- _What to work on_:
Pick out the lines below that include the string "disediakan".

───── Material for the task

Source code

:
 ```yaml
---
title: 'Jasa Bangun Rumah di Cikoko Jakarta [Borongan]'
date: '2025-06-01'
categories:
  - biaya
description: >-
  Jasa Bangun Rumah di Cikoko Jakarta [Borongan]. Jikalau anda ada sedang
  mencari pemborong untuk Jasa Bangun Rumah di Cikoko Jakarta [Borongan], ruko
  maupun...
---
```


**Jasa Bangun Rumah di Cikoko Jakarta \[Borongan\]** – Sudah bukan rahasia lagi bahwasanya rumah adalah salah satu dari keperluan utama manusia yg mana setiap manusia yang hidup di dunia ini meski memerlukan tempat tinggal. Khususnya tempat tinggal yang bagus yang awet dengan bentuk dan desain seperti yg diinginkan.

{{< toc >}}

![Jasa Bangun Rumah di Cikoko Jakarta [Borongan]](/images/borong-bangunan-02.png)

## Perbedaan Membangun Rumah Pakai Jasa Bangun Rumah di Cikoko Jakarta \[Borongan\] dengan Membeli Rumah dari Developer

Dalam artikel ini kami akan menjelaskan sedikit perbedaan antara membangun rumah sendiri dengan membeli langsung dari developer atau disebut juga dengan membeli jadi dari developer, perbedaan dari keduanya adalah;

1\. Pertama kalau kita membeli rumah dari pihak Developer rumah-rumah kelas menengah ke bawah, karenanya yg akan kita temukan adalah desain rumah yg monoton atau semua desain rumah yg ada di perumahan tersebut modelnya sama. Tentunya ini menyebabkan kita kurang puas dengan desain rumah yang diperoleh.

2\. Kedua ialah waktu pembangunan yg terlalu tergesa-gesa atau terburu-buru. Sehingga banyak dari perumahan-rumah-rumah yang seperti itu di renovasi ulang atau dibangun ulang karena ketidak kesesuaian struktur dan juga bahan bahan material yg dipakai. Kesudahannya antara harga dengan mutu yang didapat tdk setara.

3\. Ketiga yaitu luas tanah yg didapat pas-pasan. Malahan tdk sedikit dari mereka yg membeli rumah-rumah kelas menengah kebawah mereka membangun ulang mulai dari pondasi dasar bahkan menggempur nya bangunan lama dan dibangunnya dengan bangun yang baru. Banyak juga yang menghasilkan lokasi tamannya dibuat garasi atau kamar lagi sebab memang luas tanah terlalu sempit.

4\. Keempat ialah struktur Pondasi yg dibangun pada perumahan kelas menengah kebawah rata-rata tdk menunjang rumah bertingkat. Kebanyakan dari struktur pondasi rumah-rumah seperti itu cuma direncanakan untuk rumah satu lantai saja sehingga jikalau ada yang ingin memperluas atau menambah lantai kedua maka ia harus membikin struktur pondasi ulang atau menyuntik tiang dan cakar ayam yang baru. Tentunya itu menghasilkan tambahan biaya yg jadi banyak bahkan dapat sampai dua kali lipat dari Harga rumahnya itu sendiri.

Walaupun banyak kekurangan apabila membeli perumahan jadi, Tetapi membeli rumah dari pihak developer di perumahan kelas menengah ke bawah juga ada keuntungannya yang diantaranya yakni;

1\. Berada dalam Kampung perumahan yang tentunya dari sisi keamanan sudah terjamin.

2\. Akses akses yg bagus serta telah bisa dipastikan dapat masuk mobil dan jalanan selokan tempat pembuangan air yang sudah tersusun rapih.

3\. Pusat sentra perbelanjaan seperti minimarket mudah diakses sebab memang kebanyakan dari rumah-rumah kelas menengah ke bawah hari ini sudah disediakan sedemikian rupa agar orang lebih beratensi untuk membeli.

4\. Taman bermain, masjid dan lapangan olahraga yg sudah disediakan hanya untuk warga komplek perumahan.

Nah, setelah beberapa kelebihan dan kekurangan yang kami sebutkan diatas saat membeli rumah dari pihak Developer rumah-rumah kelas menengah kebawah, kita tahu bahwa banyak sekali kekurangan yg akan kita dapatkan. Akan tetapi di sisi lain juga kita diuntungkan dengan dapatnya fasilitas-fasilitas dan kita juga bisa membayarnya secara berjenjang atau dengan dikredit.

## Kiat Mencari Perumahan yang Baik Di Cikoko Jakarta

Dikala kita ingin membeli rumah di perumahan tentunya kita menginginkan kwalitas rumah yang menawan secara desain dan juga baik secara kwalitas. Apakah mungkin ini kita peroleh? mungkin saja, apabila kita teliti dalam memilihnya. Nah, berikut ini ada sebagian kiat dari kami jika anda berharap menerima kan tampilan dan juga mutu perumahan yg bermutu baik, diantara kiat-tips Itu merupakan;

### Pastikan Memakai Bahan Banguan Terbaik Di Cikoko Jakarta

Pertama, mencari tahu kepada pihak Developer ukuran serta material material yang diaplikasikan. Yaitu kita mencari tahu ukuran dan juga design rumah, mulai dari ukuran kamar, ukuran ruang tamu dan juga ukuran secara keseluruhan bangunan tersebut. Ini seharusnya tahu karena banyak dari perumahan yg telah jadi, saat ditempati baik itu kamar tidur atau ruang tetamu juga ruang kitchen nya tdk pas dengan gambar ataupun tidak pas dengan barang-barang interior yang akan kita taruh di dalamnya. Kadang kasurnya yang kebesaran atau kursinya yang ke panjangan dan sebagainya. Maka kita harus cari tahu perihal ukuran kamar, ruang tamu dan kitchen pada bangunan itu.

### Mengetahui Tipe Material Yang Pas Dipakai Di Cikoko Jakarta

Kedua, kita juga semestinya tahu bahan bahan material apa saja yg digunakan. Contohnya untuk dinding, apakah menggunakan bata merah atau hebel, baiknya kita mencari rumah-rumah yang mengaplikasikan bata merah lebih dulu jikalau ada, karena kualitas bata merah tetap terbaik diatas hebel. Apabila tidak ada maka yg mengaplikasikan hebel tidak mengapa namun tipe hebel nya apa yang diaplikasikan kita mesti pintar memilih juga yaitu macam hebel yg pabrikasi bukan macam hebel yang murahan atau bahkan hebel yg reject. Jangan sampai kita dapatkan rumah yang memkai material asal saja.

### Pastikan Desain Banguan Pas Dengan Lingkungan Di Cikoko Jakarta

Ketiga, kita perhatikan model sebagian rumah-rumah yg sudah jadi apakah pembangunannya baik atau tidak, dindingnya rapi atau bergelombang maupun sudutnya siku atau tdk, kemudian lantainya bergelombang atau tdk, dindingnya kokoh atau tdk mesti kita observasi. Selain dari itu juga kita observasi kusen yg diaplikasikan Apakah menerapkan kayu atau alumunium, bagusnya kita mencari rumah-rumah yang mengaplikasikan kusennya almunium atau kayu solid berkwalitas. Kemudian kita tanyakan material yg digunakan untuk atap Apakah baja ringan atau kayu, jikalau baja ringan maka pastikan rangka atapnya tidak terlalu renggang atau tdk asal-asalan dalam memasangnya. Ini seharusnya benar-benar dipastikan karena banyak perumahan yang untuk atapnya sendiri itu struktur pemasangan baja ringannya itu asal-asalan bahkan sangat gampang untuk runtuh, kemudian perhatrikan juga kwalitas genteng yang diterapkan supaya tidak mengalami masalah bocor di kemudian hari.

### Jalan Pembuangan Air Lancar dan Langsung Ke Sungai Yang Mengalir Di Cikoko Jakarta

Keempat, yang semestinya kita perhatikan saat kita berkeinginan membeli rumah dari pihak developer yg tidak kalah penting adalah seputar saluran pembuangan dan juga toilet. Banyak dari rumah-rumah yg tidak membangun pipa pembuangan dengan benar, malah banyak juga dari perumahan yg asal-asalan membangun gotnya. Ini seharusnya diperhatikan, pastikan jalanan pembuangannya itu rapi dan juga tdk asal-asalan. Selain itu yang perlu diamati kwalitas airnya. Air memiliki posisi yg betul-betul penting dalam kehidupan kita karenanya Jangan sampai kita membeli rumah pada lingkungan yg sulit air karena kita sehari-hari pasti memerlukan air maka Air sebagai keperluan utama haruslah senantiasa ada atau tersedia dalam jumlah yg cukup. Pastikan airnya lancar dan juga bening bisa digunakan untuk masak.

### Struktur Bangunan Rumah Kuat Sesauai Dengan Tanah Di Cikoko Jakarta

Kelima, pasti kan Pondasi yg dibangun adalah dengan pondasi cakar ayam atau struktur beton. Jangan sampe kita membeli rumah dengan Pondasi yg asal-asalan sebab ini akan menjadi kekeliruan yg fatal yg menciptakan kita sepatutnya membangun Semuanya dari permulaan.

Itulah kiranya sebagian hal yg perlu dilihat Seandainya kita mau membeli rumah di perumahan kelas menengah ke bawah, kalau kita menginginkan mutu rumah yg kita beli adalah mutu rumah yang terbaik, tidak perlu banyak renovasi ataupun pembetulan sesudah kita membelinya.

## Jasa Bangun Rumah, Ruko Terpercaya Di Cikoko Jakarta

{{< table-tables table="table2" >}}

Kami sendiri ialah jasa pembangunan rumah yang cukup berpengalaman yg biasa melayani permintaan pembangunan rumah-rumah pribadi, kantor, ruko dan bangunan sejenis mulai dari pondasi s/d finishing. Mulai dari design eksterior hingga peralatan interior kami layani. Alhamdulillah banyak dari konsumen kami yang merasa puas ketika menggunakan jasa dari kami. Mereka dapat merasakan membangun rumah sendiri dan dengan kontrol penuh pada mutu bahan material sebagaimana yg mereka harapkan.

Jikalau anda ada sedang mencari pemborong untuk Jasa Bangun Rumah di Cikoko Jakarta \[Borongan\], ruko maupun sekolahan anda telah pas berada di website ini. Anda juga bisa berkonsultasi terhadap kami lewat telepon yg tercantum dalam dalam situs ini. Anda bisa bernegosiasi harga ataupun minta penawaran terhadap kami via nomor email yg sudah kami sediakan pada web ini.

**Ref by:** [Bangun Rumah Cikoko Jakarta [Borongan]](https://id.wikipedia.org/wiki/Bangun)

──────────

- _The completed task_:
3\. Pusat sentra perbelanjaan seperti minimarket mudah diakses sebab memang kebanyakan dari rumah-rumah kelas menengah ke bawah hari ini sudah disediakan sedemikian rupa agar orang lebih beratensi untuk membeli.
4\. Taman bermain, masjid dan lapangan olahraga yg sudah disediakan hanya untuk warga komplek perumahan.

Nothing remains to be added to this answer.